→ **PROBLEM STATEMENT**:
Return all the lines below exactly as written. Drop every picture.

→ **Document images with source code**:
···

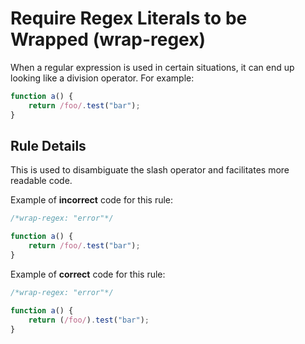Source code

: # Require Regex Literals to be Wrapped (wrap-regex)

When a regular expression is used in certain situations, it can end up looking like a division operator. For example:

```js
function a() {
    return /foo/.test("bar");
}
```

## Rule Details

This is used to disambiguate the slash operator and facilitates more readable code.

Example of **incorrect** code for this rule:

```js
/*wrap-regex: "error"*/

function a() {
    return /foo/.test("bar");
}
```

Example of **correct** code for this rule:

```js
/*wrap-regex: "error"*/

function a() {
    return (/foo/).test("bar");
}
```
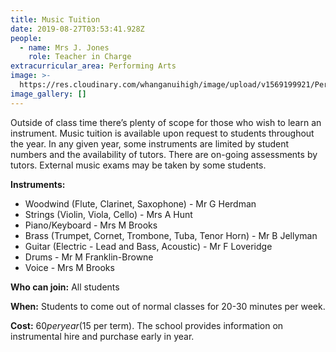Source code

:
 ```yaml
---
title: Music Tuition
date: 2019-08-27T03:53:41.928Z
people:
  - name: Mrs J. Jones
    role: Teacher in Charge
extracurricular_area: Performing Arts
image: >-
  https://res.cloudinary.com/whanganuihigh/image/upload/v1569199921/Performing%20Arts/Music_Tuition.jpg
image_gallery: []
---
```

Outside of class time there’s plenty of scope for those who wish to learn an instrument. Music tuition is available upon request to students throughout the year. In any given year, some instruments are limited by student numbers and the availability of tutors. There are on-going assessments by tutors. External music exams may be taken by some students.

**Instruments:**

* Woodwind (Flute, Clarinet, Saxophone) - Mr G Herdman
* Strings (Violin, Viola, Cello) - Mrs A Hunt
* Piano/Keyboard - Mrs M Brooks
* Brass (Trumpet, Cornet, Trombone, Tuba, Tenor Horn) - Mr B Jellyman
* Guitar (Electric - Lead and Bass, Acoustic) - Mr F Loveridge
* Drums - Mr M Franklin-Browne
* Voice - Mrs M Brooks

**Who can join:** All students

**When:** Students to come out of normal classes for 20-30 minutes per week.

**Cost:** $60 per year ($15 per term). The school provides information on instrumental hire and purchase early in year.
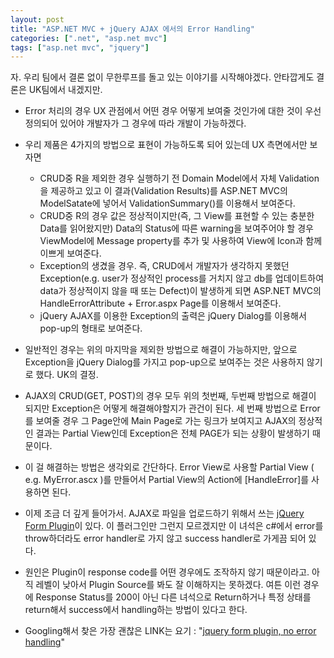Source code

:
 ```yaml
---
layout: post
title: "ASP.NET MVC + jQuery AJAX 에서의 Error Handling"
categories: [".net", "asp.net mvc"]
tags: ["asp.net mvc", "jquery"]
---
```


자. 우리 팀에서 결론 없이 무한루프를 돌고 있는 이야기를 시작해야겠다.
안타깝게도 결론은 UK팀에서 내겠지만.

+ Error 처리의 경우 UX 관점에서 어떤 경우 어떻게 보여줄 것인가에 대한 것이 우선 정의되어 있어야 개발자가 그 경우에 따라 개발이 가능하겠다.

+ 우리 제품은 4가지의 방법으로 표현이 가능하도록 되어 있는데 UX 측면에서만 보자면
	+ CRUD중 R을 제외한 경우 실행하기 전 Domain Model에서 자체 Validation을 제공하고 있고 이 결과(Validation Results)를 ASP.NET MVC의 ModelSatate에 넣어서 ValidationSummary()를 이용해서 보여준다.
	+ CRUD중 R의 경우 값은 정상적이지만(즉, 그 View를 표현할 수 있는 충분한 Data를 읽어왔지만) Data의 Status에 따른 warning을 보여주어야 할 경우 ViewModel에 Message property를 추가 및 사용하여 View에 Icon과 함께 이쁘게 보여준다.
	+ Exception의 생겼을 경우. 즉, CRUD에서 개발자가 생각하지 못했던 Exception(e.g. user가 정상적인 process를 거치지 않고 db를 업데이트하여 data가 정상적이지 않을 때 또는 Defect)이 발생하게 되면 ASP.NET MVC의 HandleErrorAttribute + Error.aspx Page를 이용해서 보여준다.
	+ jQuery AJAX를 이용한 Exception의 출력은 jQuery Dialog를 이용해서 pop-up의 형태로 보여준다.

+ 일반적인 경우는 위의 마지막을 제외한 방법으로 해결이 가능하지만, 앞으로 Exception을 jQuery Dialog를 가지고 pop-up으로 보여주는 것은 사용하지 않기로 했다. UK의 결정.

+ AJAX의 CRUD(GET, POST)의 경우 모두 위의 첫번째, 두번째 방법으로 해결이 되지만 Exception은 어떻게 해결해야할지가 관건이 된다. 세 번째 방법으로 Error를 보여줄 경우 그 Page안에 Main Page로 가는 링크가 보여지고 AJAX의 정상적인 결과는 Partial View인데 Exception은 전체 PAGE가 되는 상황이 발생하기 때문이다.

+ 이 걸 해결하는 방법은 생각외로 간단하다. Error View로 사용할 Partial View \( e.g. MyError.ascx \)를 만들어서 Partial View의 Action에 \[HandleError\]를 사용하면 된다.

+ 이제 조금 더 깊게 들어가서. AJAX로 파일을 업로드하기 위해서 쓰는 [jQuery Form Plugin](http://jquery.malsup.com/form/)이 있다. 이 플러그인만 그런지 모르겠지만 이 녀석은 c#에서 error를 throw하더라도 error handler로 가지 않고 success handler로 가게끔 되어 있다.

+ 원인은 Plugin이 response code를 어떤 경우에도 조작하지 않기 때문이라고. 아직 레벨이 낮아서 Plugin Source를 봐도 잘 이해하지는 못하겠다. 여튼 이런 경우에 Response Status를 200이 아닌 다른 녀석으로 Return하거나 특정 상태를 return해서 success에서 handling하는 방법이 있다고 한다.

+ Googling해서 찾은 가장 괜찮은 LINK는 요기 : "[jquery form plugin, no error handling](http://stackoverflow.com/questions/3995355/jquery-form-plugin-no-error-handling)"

···

→ **RESPONSE TO THIS TASK**:
Source code

: # Require Regex Literals to be Wrapped (wrap-regex)

When a regular expression is used in certain situations, it can end up looking like a division operator. For example:

```js
function a() {
    return /foo/.test("bar");
}
```

## Rule Details

This is used to disambiguate the slash operator and facilitates more readable code.

Example of **incorrect** code for this rule:

```js
/*wrap-regex: "error"*/

function a() {
    return /foo/.test("bar");
}
```

Example of **correct** code for this rule:

```js
/*wrap-regex: "error"*/

function a() {
    return (/foo/).test("bar");
}
```
Source code

:
 ```yaml
---
title: Music Tuition
date: 2019-08-27T03:53:41.928Z
people:
  - name: Mrs J. Jones
    role: Teacher in Charge
extracurricular_area: Performing Arts
image: >-
  https://res.cloudinary.com/whanganuihigh/image/upload/v1569199921/Performing%20Arts/Music_Tuition.jpg
image_gallery: []
---
```

Outside of class time there’s plenty of scope for those who wish to learn an instrument. Music tuition is available upon request to students throughout the year. In any given year, some instruments are limited by student numbers and the availability of tutors. There are on-going assessments by tutors. External music exams may be taken by some students.

**Instruments:**

* Woodwind (Flute, Clarinet, Saxophone) - Mr G Herdman
* Strings (Violin, Viola, Cello) - Mrs A Hunt
* Piano/Keyboard - Mrs M Brooks
* Brass (Trumpet, Cornet, Trombone, Tuba, Tenor Horn) - Mr B Jellyman
* Guitar (Electric - Lead and Bass, Acoustic) - Mr F Loveridge
* Drums - Mr M Franklin-Browne
* Voice - Mrs M Brooks

**Who can join:** All students

**When:** Students to come out of normal classes for 20-30 minutes per week.

**Cost:** $60 per year ($15 per term). The school provides information on instrumental hire and purchase early in year.
Source code

:
 ```yaml
---
layout: post
title: "ASP.NET MVC + jQuery AJAX 에서의 Error Handling"
categories: [".net", "asp.net mvc"]
tags: ["asp.net mvc", "jquery"]
---
```


자. 우리 팀에서 결론 없이 무한루프를 돌고 있는 이야기를 시작해야겠다.
안타깝게도 결론은 UK팀에서 내겠지만.

+ Error 처리의 경우 UX 관점에서 어떤 경우 어떻게 보여줄 것인가에 대한 것이 우선 정의되어 있어야 개발자가 그 경우에 따라 개발이 가능하겠다.

+ 우리 제품은 4가지의 방법으로 표현이 가능하도록 되어 있는데 UX 측면에서만 보자면
	+ CRUD중 R을 제외한 경우 실행하기 전 Domain Model에서 자체 Validation을 제공하고 있고 이 결과(Validation Results)를 ASP.NET MVC의 ModelSatate에 넣어서 ValidationSummary()를 이용해서 보여준다.
	+ CRUD중 R의 경우 값은 정상적이지만(즉, 그 View를 표현할 수 있는 충분한 Data를 읽어왔지만) Data의 Status에 따른 warning을 보여주어야 할 경우 ViewModel에 Message property를 추가 및 사용하여 View에 Icon과 함께 이쁘게 보여준다.
	+ Exception의 생겼을 경우. 즉, CRUD에서 개발자가 생각하지 못했던 Exception(e.g. user가 정상적인 process를 거치지 않고 db를 업데이트하여 data가 정상적이지 않을 때 또는 Defect)이 발생하게 되면 ASP.NET MVC의 HandleErrorAttribute + Error.aspx Page를 이용해서 보여준다.
	+ jQuery AJAX를 이용한 Exception의 출력은 jQuery Dialog를 이용해서 pop-up의 형태로 보여준다.

+ 일반적인 경우는 위의 마지막을 제외한 방법으로 해결이 가능하지만, 앞으로 Exception을 jQuery Dialog를 가지고 pop-up으로 보여주는 것은 사용하지 않기로 했다. UK의 결정.

+ AJAX의 CRUD(GET, POST)의 경우 모두 위의 첫번째, 두번째 방법으로 해결이 되지만 Exception은 어떻게 해결해야할지가 관건이 된다. 세 번째 방법으로 Error를 보여줄 경우 그 Page안에 Main Page로 가는 링크가 보여지고 AJAX의 정상적인 결과는 Partial View인데 Exception은 전체 PAGE가 되는 상황이 발생하기 때문이다.

+ 이 걸 해결하는 방법은 생각외로 간단하다. Error View로 사용할 Partial View \( e.g. MyError.ascx \)를 만들어서 Partial View의 Action에 \[HandleError\]를 사용하면 된다.

+ 이제 조금 더 깊게 들어가서. AJAX로 파일을 업로드하기 위해서 쓰는 [jQuery Form Plugin](http://jquery.malsup.com/form/)이 있다. 이 플러그인만 그런지 모르겠지만 이 녀석은 c#에서 error를 throw하더라도 error handler로 가지 않고 success handler로 가게끔 되어 있다.

+ 원인은 Plugin이 response code를 어떤 경우에도 조작하지 않기 때문이라고. 아직 레벨이 낮아서 Plugin Source를 봐도 잘 이해하지는 못하겠다. 여튼 이런 경우에 Response Status를 200이 아닌 다른 녀석으로 Return하거나 특정 상태를 return해서 success에서 handling하는 방법이 있다고 한다.

+ Googling해서 찾은 가장 괜찮은 LINK는 요기 : "[jquery form plugin, no error handling](http://stackoverflow.com/questions/3995355/jquery-form-plugin-no-error-handling)"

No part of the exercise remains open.